Moses, an employee with the Tanzania Electricity Supply Company (TANESCO) in Kahama, was attending a training at the Arusha Technical College (ATC) when he heard that his daughter had been involved in an accident.

He had to abandon the training and hit the road to Karatu, hoping to see his daughter.

The Arusha-Makuyuni stretch seemed longer than usual for him as he rushed to Karatu.

“Words cannot explain the situation I was going through that moment.

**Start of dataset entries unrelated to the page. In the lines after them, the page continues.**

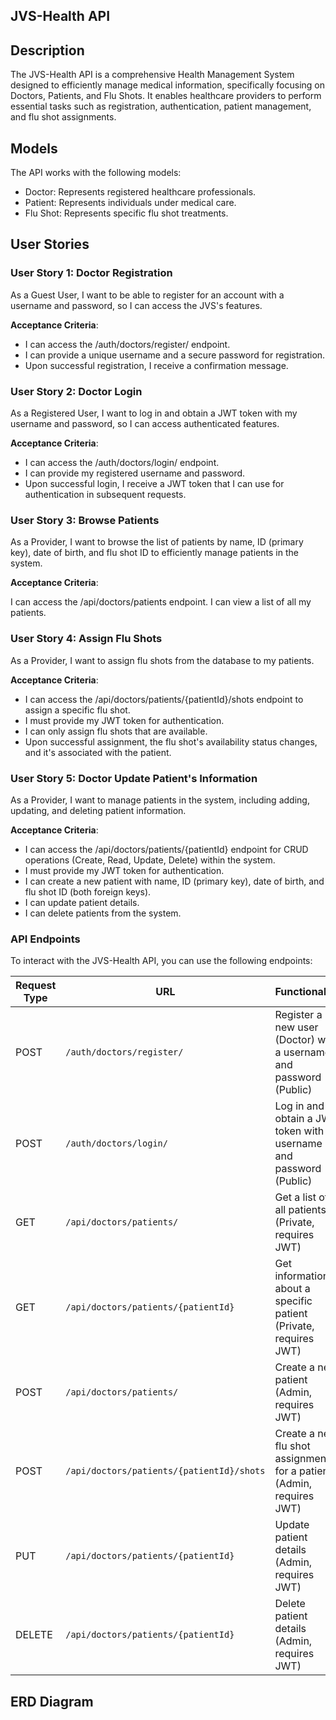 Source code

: 

## JVS-Health API

## Description
The JVS-Health API is a comprehensive Health Management System designed to efficiently manage medical information, specifically focusing on Doctors, Patients, and Flu Shots. It enables healthcare providers to perform essential tasks such as registration, authentication, patient management, and flu shot assignments.

## Models
The API works with the following models:

- Doctor: Represents registered healthcare professionals.
- Patient: Represents individuals under medical care.
- Flu Shot: Represents specific flu shot treatments.

## User Stories

### User Story 1: Doctor Registration
As a Guest User, I want to be able to register for an account with a username and password, so I can access the JVS's features.

**Acceptance Criteria**:

- I can access the /auth/doctors/register/ endpoint.
- I can provide a unique username and a secure password for registration.
- Upon successful registration, I receive a confirmation message.

### User Story 2: Doctor Login
As a Registered User, I want to log in and obtain a JWT token with my username and password, so I can access authenticated features.

 **Acceptance Criteria**:

- I can access the /auth/doctors/login/ endpoint.
- I can provide my registered username and password.
- Upon successful login, I receive a JWT token that I can use for authentication in subsequent requests.

### User Story 3: Browse Patients
As a Provider, I want to browse the list of patients by name, ID (primary key), date of birth, and flu shot ID to efficiently manage patients in the system.

 **Acceptance Criteria**:

I can access the /api/doctors/patients endpoint.
I can view a list of all my patients.

### User Story 4: Assign Flu Shots
As a Provider, I want to assign flu shots from the database to my patients.

 **Acceptance Criteria**:

- I can access the /api/doctors/patients/{patientId}/shots endpoint to assign a specific flu shot.
- I must provide my JWT token for authentication.
- I can only assign flu shots that are available.
- Upon successful assignment, the flu shot's availability status changes, and it's associated with the patient.


### User Story 5: Doctor Update Patient's Information
As a Provider, I want to manage patients in the system, including adding, updating, and deleting patient information.

**Acceptance Criteria**:

- I can access the /api/doctors/patients/{patientId} endpoint for CRUD operations (Create, Read, Update, Delete) within the system.
- I must provide my JWT token for authentication.
- I can create a new patient with name, ID (primary key), date of birth, and flu shot ID (both foreign keys).
- I can update patient details.
- I can delete patients from the system.


### API Endpoints

To interact with the JVS-Health API, you can use the following endpoints:

| Request Type | URL                                    | Functionality                                                  | Access  |
|--------------|----------------------------------------|----------------------------------------------------------------|---------|
| POST         | `/auth/doctors/register/`              | Register a new user (Doctor) with a username and password (Public) | Public  |
| POST         | `/auth/doctors/login/`                 | Log in and obtain a JWT token with a username and password (Public) | Public  |
| GET          | `/api/doctors/patients/`               | Get a list of all patients (Private, requires JWT)            | Private |
| GET          | `/api/doctors/patients/{patientId}`    | Get information about a specific patient (Private, requires JWT) | Private |
| POST         | `/api/doctors/patients/`               | Create a new patient (Admin, requires JWT)                     | Admin   |
| POST         | `/api/doctors/patients/{patientId}/shots` | Create a new flu shot assignment for a patient (Admin, requires JWT) | Admin   |
| PUT          | `/api/doctors/patients/{patientId}`    | Update patient details (Admin, requires JWT)                   | Admin   |
| DELETE       | `/api/doctors/patients/{patientId}`    | Delete patient details (Admin, requires JWT)                   | Admin   |


## ERD Diagram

I became more and more nervous,” recalls the now father of two.
Moses arrived in Karatu town in an hour hoping to see his daughter.

Before he disembarked from the car, he received a call; it was Irene’s voice, sounding in serious pain.

“She was crying, telling me that she wanted to see me first before she was wheeled into the theatre room,” says Moses.
Moses was not so lucky.

Irene passed away before Moses got to the Hospital.

“She had a huge wound in her head, at least I got to see her as she died,” says the tearful parent.

Earlier on, Lucky-Vincent School was engulfed in a somber mood as teachers and parents tried to grapple with the deaths of the 36 people, that included two teachers and a driver.

Teachers and other school officials were seen running up and down as they tried to calm some inconsolable parents.

As we went to press, Vice President Samia Suluhu Hassan and a host of ministers were expected to arrive at the school to comfort the grief-stricken parents.